HELL
It is unfortunate that many of the older versions of the English Bible use the one word ‘hell’ to translate several words in the original languages. In the minds of most English-speaking people, hell is a place of terrible torment where the wicked dead are sent for final punishment. Although this idea of hell may be true for the word gehenna, it is not true for other biblical words translated ‘hell’. The Hebrew sheol and its Greek equivalent hades mean simply the place of the dead or the state of the dead. Gehenna was the name Jesus used for the place of final punishment of the wicked. The word appears in the New Testament as a Greek transliteration of the Hebrew ‘Valley of Hinnom’. The Valley of Hinnom was a place just outside the wall of Jerusalem where, in times of apostacy, the people of Israel burnt their children in sacrifice to the god Molech (Jer 7:31).
In the place where the people committed this wickedness, God punished them with terrible slaughter (Jer 7:32-34). Broken pottery was dumped in this valley, and the place became a public garbage dump where fires burnt continually (Jer 19:1-13). Because of this association with judgment and burning, ‘gehenna’ became a fitting word to indicate the place or state of eternal punishment (Matt 10:28; 18:9; 23:33; Mark 9:43-48; cf. James 3:6). According to the New Testament, the punishment of hell (gehenna) is one of eternal torment. It is likened to eternal burning (Matt 13:42; 18:8-9; Rev 20:10), eternal darkness (Matt 8:12; 22:13; 2 Peter 2:4,17), eternal destruction (Matt 7:13; Phil 1:28; 2 Peter 3:7,10) and eternal separation from God and his blessings (2 Thess 1:9).

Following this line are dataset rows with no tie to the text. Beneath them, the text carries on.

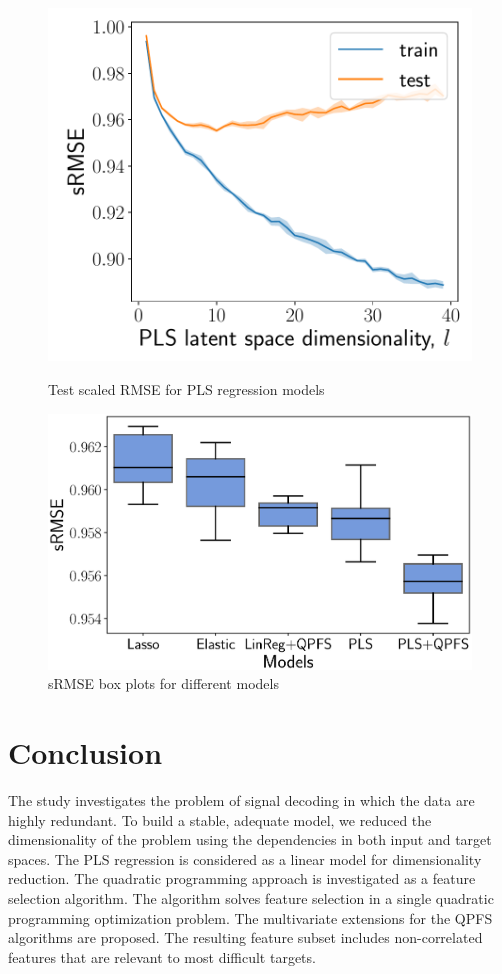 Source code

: \documentclass[preprint,authoryear,12pt]{elsarticle}
\theoremstyle{definition}
\begin{document}
\begin{figure}[h]
	\begin{minipage}{.41\linewidth}
		\centering
		\includegraphics[width=1.\linewidth]{pls_vs_k}
		\caption{Test scaled RMSE for PLS regression models}
		\label{fig:pls_vs_k}
	\end{minipage}%
	\begin{minipage}{.57\linewidth}
		\centering
		\includegraphics[width=1.\linewidth]{models2}
		\caption{sRMSE box plots for different models}
		\label{fig:models}
	\end{minipage}
\end{figure}

\section{Conclusion}
The study investigates the problem of signal decoding in which the data are highly redundant.
To build a stable, adequate model, we reduced the dimensionality of the problem using the dependencies in both input and target spaces.
The PLS regression is considered as a linear model for dimensionality reduction.
The quadratic programming approach is investigated as a feature selection algorithm.
The algorithm solves feature selection in a single quadratic programming optimization problem.
The multivariate extensions for the QPFS algorithms are proposed.
The resulting feature subset includes non-correlated features that are relevant to most difficult targets.
\end{document}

Another symbolic picture of eternal punishment is that of a lake of fire prepared for the enemies of God (Rev 19:20; 20:10; cf. Matt 25:41). Into this lake God throws his great enemy, Death (Rev 20:14; cf. 1 Cor 15:26), along with all whose names are not written in the book of life (Rev 20:15). Just as heaven is something far better than the material symbols used to picture it, so hell is something far worse than the material symbols used to picture it. (See also JUDGMENT; PUNISHMENT.)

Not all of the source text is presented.